Николай ушел к лику Христа и вскоре иерей Илия услышал молитву, которая из уст Гоголева звучала как причитание, почти плач.
– Да. Видно совсем замучила совесть грешного, – сказал отец Илия сам себе. Со всех сторон, из углов, с потолка и внутреннего купола глядели на читающего молитву о даровании прощения все святые, Матерь Божия, и Святая троица. Могли бы они говорить – услышал бы Николай их наставления – не таить даже малости греховного поступка, рождённого греховной же страстью.Но молчали иконы. Молчал священник. И господь молчал. Отпускать тяжкие, особенно смертные грехи – непростая, трудная душевная работа даже для самого Всевышнего и Всемогущего.
7. глава седьмая
– «Царствие Небесное внутрь вас есть», сказано в Евангелие от Луки, – отец Илия словами этими уже начал Таинство исповедания, о чём, понятное дело, Гоголев знать не мог.

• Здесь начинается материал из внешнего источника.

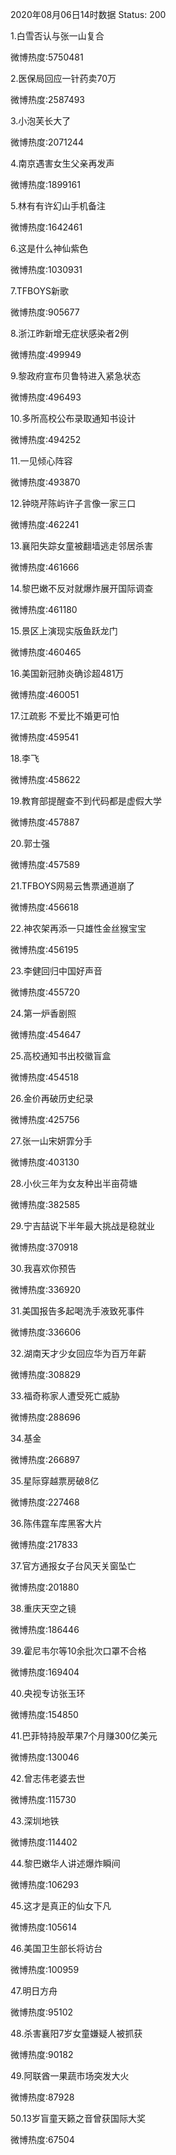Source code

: 2020年08月06日14时数据
Status: 200

1.白雪否认与张一山复合

微博热度:5750481

2.医保局回应一针药卖70万

微博热度:2587493

3.小泡芙长大了

微博热度:2071244

4.南京遇害女生父亲再发声

微博热度:1899161

5.林有有许幻山手机备注

微博热度:1642461

6.这是什么神仙紫色

微博热度:1030931

7.TFBOYS新歌

微博热度:905677

8.浙江昨新增无症状感染者2例

微博热度:499949

9.黎政府宣布贝鲁特进入紧急状态

微博热度:496493

10.多所高校公布录取通知书设计

微博热度:494252

11.一见倾心阵容

微博热度:493870

12.钟晓芹陈屿许子言像一家三口

微博热度:462241

13.襄阳失踪女童被翻墙逃走邻居杀害

微博热度:461666

14.黎巴嫩不反对就爆炸展开国际调查

微博热度:461180

15.景区上演现实版鱼跃龙门

微博热度:460465

16.美国新冠肺炎确诊超481万

微博热度:460051

17.江疏影 不爱比不婚更可怕

微博热度:459541

18.李飞

微博热度:458622

19.教育部提醒查不到代码都是虚假大学

微博热度:457887

20.郭士强

微博热度:457589

21.TFBOYS网易云售票通道崩了

微博热度:456618

22.神农架再添一只雄性金丝猴宝宝

微博热度:456195

23.李健回归中国好声音

微博热度:455720

24.第一炉香剧照

微博热度:454647

25.高校通知书出校徽盲盒

微博热度:454518

26.金价再破历史纪录

微博热度:425756

27.张一山宋妍霏分手

微博热度:403130

28.小伙三年为女友种出半亩荷塘

微博热度:382585

29.宁吉喆说下半年最大挑战是稳就业

微博热度:370918

30.我喜欢你预告

微博热度:336920

31.美国报告多起喝洗手液致死事件

微博热度:336606

32.湖南天才少女回应华为百万年薪

微博热度:308829

33.福奇称家人遭受死亡威胁

微博热度:288696

34.基金

微博热度:266897

35.星际穿越票房破8亿

微博热度:227468

36.陈伟霆车库黑客大片

微博热度:217833

37.官方通报女子台风天关窗坠亡

微博热度:201880

38.重庆天空之镜

微博热度:186446

39.霍尼韦尔等10余批次口罩不合格

微博热度:169404

40.央视专访张玉环

微博热度:154850

41.巴菲特持股苹果7个月赚300亿美元

微博热度:130046

42.曾志伟老婆去世

微博热度:115730

43.深圳地铁

微博热度:114402

44.黎巴嫩华人讲述爆炸瞬间

微博热度:106293

45.这才是真正的仙女下凡

微博热度:105614

46.美国卫生部长将访台

微博热度:100959

47.明日方舟

微博热度:95102

48.杀害襄阳7岁女童嫌疑人被抓获

微博热度:90182

49.阿联酋一果蔬市场突发大火

微博热度:87928

50.13岁盲童天籁之音曾获国际大奖

微博热度:67504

Иерей взял его за руку и повел к образу распятого Христа. – Искренним ли будет исповедь твоя? Не таи ни одного, даже пустячного, по-твоему, греха. Господь не отпустит только самого страшного, какой страшнее семи «смертных» грехов.
– Что же страшнее смертных грехов? – рассеянно вполголоса спросил Николай Викторович. Волновался. Лоб покрылся потом и уже возле лика Христа он отвернулся, чтобы платочком носовым стереть испарину и промокнуть влажный волос.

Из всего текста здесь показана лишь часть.